Peak Flow Monitoring: Regular monitoring of peak expiratory flow (PEF) at work and away from work to identify patterns related to workplace exposures.

Timeline of Symptoms


The timeline of symptoms can vary:

Sensitization: Some individuals may become sensitized to a substance after a single, high-level exposure, while others may require months or years of lower-level exposure.

Latency Period: The time between initial exposure and the onset of symptoms can range from weeks to years.

Symptom Progression: Symptoms may initially be mild and intermittent, worsening over time with continued exposure.

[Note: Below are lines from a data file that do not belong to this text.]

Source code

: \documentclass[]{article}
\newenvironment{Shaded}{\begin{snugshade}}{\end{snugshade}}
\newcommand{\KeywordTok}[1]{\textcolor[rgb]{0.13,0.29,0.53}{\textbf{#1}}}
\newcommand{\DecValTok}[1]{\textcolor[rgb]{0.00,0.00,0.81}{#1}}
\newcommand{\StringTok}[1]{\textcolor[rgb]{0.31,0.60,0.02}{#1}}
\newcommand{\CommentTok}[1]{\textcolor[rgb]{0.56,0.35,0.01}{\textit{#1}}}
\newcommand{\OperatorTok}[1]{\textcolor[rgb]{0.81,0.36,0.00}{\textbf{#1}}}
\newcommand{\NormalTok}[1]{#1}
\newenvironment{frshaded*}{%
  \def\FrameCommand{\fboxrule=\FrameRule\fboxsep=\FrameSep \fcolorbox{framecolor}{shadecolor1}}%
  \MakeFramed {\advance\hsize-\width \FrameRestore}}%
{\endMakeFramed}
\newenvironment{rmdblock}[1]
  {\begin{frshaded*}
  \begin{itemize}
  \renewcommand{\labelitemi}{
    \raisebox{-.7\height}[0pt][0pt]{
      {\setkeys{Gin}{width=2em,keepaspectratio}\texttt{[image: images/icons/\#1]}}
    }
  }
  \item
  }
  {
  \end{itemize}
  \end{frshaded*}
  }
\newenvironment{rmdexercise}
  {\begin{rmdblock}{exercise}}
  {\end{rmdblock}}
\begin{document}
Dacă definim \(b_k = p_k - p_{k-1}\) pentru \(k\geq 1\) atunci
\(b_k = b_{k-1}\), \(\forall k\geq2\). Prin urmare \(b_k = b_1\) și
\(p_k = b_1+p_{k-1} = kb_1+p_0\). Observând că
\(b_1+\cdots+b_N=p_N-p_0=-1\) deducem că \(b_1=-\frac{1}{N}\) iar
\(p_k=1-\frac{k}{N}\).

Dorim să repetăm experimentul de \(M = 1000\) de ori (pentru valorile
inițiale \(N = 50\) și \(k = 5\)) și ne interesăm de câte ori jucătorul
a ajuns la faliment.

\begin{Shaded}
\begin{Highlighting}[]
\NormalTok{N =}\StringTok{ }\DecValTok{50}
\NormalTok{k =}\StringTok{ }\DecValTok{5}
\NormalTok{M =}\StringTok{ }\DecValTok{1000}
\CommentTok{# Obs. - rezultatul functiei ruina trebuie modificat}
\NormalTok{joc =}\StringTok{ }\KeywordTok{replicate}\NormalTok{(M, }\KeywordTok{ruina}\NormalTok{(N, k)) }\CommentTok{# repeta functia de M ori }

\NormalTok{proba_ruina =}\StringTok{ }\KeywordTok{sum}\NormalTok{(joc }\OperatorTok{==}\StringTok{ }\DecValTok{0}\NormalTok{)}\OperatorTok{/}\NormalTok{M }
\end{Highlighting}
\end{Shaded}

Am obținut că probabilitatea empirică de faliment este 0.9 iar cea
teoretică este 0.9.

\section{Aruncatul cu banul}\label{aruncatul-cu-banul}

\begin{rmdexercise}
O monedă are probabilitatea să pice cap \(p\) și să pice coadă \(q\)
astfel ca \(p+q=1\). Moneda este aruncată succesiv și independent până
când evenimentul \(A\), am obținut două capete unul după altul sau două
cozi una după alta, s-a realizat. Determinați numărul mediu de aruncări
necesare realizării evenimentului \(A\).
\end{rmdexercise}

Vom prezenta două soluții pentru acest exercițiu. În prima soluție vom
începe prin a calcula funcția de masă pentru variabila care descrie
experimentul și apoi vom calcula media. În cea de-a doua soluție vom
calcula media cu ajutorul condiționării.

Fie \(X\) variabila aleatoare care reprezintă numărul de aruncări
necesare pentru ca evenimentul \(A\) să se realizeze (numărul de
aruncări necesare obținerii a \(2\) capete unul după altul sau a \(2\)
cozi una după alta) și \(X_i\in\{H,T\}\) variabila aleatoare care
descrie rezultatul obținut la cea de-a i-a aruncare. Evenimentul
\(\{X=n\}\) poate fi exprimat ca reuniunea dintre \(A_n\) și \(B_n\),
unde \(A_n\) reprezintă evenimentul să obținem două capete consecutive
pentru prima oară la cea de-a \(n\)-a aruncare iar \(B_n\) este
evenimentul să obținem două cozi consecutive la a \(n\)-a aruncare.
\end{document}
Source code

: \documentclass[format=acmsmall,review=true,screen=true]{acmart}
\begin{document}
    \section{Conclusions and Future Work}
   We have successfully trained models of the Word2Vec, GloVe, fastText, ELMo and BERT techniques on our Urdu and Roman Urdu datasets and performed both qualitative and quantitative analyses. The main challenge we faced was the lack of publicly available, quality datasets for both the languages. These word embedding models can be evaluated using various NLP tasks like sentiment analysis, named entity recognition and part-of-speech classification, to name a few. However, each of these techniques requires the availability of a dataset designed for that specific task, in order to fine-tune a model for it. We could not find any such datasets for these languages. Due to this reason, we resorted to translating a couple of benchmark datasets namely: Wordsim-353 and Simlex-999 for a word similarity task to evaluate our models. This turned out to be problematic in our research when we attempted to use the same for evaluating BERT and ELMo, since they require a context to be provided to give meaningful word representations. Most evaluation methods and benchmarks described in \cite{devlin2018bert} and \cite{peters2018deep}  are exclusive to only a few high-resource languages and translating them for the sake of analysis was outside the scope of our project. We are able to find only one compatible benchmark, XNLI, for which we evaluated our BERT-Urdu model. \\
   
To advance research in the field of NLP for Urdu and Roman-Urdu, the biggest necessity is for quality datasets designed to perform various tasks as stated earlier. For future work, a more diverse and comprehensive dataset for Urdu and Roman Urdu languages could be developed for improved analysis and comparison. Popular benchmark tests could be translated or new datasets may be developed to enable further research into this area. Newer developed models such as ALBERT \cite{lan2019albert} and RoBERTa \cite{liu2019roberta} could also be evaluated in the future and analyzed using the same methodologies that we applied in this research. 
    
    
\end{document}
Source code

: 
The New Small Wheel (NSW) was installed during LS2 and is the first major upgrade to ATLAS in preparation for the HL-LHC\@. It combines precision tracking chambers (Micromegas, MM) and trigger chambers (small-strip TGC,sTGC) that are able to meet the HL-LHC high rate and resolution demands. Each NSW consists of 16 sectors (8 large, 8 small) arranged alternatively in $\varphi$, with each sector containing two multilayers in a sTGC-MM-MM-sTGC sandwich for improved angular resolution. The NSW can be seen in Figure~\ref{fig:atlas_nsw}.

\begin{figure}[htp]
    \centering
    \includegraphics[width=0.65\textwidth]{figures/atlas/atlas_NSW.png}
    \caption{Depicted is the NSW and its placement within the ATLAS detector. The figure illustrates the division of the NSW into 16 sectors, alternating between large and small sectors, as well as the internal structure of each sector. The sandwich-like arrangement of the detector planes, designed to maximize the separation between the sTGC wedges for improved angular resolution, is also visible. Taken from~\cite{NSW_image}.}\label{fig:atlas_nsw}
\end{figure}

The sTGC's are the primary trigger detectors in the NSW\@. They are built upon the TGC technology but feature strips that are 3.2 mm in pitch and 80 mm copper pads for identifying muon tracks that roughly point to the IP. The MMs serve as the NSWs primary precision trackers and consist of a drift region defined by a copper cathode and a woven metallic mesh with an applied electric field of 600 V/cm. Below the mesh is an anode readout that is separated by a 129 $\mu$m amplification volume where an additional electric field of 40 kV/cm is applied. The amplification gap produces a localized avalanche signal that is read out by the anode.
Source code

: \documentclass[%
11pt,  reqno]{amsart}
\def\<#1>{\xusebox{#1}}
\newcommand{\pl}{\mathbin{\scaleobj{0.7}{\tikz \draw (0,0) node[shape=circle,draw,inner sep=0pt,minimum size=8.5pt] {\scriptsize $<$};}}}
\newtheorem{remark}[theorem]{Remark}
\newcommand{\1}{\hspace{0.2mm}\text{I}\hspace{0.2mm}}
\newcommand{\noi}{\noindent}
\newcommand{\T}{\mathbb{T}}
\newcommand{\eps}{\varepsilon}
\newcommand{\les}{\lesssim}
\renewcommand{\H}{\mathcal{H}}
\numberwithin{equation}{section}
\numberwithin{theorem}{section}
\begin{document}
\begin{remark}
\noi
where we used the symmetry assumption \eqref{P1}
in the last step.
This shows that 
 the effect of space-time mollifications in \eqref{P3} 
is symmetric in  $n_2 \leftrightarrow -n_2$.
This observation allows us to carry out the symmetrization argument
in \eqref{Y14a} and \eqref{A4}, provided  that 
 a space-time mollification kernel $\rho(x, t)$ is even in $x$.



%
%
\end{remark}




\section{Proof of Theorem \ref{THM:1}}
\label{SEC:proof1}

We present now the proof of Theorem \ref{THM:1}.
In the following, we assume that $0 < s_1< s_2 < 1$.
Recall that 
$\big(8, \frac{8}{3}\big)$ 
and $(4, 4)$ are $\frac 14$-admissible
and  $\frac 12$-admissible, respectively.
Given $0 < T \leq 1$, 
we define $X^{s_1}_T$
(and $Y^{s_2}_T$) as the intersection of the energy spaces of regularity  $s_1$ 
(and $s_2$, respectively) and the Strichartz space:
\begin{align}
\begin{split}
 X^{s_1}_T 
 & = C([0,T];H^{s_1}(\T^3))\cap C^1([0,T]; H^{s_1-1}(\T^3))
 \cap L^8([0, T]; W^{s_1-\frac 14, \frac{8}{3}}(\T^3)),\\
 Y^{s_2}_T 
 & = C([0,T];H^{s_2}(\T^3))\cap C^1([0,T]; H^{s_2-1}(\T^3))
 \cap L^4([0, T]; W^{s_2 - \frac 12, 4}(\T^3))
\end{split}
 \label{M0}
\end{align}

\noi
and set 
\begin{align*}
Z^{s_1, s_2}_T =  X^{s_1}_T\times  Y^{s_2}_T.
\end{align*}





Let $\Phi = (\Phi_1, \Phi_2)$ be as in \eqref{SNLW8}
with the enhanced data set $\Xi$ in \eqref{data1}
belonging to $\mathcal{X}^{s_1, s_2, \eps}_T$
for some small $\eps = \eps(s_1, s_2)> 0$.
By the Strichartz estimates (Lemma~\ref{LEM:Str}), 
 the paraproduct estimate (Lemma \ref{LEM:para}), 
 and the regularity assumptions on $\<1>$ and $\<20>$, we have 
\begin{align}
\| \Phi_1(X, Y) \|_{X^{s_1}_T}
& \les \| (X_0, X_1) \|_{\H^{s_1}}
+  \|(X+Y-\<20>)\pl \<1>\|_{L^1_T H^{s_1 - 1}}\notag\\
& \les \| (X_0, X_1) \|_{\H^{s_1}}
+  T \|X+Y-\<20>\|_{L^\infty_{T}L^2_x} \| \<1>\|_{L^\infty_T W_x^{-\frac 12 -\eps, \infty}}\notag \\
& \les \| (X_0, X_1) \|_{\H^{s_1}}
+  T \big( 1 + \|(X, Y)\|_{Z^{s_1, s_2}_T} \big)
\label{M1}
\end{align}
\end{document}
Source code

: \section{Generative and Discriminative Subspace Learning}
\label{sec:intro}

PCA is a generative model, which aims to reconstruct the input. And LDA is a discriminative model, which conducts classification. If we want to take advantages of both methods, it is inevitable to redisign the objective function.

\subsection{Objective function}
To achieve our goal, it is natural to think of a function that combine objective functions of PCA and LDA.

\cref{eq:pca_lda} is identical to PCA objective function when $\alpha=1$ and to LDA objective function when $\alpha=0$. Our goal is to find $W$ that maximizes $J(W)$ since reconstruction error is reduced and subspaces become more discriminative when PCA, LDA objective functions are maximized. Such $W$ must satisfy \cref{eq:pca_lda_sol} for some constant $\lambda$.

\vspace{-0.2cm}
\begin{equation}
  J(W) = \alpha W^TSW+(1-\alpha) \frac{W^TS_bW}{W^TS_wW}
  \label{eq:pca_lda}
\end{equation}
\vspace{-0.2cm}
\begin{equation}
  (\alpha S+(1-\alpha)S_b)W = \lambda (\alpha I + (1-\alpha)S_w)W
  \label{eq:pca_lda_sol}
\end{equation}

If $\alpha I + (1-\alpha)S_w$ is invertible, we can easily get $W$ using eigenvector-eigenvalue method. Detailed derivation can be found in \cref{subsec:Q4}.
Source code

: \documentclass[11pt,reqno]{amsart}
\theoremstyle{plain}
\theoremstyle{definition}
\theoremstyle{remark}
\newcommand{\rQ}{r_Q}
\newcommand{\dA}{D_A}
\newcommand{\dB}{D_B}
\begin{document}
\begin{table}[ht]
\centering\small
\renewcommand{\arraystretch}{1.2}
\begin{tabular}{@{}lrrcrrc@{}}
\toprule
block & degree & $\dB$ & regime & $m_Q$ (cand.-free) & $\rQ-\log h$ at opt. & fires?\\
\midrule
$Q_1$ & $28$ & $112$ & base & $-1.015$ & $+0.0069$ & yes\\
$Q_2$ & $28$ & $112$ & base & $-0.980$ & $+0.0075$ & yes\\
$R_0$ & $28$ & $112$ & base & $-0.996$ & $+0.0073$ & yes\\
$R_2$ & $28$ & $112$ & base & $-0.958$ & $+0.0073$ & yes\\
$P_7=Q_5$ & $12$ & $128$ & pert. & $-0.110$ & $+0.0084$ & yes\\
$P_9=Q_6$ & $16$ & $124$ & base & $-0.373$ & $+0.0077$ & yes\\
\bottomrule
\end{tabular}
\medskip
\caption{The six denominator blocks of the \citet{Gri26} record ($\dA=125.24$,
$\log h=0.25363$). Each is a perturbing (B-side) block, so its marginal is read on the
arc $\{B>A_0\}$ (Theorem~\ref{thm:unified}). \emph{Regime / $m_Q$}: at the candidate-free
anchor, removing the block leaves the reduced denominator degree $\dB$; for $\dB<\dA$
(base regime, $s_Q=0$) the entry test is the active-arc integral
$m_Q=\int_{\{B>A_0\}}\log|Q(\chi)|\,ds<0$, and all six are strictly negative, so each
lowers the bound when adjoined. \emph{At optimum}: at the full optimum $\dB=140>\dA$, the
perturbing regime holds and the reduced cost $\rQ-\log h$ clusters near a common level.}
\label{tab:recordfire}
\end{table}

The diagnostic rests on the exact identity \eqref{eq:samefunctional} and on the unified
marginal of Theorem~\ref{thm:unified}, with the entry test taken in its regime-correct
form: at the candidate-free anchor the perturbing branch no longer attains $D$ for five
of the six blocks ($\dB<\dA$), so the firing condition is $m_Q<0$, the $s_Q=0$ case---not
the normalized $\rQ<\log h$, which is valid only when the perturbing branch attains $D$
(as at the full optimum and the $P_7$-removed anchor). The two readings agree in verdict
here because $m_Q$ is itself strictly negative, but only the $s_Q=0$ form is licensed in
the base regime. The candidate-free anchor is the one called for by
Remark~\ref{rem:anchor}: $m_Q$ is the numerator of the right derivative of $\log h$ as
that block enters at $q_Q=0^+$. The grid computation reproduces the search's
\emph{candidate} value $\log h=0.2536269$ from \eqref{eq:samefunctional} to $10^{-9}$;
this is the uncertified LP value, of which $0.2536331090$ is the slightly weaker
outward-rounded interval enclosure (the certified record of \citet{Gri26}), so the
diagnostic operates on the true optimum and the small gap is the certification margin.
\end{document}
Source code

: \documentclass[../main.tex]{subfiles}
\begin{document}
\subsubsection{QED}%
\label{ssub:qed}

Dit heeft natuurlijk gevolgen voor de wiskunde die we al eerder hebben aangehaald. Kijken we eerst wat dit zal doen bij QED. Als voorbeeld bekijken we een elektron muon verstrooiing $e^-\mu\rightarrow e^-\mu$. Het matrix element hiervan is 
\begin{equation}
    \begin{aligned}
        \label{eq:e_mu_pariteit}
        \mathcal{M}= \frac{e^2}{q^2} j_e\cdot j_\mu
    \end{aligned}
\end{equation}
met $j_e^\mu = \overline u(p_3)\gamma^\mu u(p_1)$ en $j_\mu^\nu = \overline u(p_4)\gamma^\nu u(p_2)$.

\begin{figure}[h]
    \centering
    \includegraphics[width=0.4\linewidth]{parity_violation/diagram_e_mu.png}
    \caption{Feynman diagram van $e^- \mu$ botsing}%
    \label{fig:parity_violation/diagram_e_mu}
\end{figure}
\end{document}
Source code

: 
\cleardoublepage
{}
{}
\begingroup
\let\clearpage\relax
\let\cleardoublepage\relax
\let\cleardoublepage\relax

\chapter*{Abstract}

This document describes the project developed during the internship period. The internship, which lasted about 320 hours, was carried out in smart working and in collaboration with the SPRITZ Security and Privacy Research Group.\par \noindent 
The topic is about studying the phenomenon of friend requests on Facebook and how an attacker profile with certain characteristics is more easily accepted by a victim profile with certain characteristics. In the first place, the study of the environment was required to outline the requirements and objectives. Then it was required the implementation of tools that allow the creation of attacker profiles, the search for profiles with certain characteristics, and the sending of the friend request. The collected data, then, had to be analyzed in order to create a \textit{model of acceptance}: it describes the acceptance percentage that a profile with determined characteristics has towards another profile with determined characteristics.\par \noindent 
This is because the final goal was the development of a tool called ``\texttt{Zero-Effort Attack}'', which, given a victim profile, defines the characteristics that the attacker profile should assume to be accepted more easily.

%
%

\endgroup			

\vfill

Persistence After Exposure: Even after exposure ceases, symptoms may persist for weeks, months, or years, particularly if the individual has had prolonged or severe exposure. Some may experience irreversible airway damage.

Important Considerations


Early Diagnosis is Key: The earlier occupational asthma is diagnosed and exposure is stopped, the better the prognosis.

Removal from Exposure: The most important step in managing occupational asthma is complete removal from the causative agent in the workplace.

Legal and Workers' Compensation: Individuals with occupational asthma may be eligible for workers' compensation benefits.

Job Modification/Change: Affected individuals may need to modify their job duties or change jobs to avoid further exposure.

Co-morbidities: Other respiratory conditions, such as rhinitis or sinusitis, can worsen occupational asthma symptoms.

Patient Education: Educating patients about their condition, triggers, and management strategies is essential.